◆ **Problem to work on**
Apart from the images, reproduce all of the data word for word.

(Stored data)

------------------------

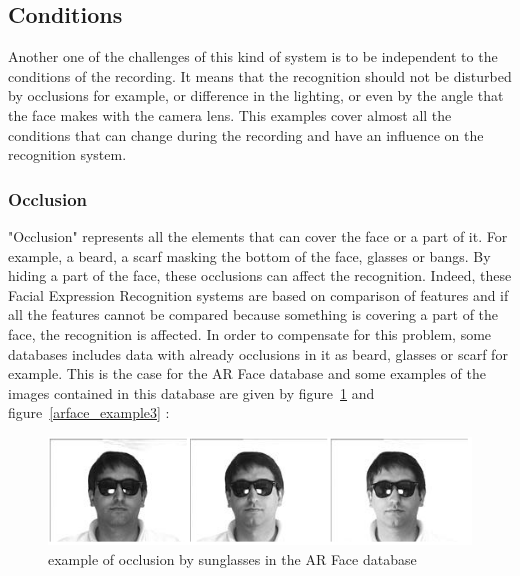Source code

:\subsection{Conditions}

\vspace{\baselineskip}
\noindent Another one of the challenges of this kind of system is to be independent to the conditions of the recording. It means that the recognition should not be disturbed by occlusions for example, or difference in the lighting, or even by the angle that the face makes with the camera lens. This examples cover almost all the conditions that can change during the recording and have an influence on the recognition system. 
\newline

\subsubsection{Occlusion}

\vspace{\baselineskip}
\noindent "Occlusion" represents all the elements that can cover the face or a part of it. For example, a beard, a scarf masking the bottom of the face, glasses or bangs. By hiding a part of the face, these occlusions can affect the recognition. Indeed, these Facial Expression Recognition systems are based on comparison of features and if all the features cannot be compared because something is covering a part of the face, the recognition is affected. In order to compensate for this problem, some databases includes data with already occlusions in it as beard, glasses or scarf for example. This is the case for the AR Face database and some examples of the images contained in this database are given by figure~\ref{arface_example2} and figure~\ref{arface_example3} \cite{ARFACE}:
\newline

\begin{figure}[!h]
\begin{center}
\noindent \includegraphics[scale=0.7]{figures/arface_example2} 
\newline
\caption{example of occlusion by sunglasses in the AR Face database}
\label{arface_example2}
\end{center} 
\end{figure}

------------------------

◆ **Answer to the problem**
Source code

:\subsection{Conditions}

\vspace{\baselineskip}
\noindent Another one of the challenges of this kind of system is to be independent to the conditions of the recording. It means that the recognition should not be disturbed by occlusions for example, or difference in the lighting, or even by the angle that the face makes with the camera lens. This examples cover almost all the conditions that can change during the recording and have an influence on the recognition system. 
\newline

\subsubsection{Occlusion}

\vspace{\baselineskip}
\noindent "Occlusion" represents all the elements that can cover the face or a part of it. For example, a beard, a scarf masking the bottom of the face, glasses or bangs. By hiding a part of the face, these occlusions can affect the recognition. Indeed, these Facial Expression Recognition systems are based on comparison of features and if all the features cannot be compared because something is covering a part of the face, the recognition is affected. In order to compensate for this problem, some databases includes data with already occlusions in it as beard, glasses or scarf for example. This is the case for the AR Face database and some examples of the images contained in this database are given by figure~\ref{arface_example2} and figure~\ref{arface_example3} \cite{ARFACE}:
\newline

\begin{figure}[!h]
\begin{center}
\noindent \includegraphics[scale=0.7]{figures/arface_example2} 
\newline
\caption{example of occlusion by sunglasses in the AR Face database}
\label{arface_example2}
\end{center} 
\end{figure}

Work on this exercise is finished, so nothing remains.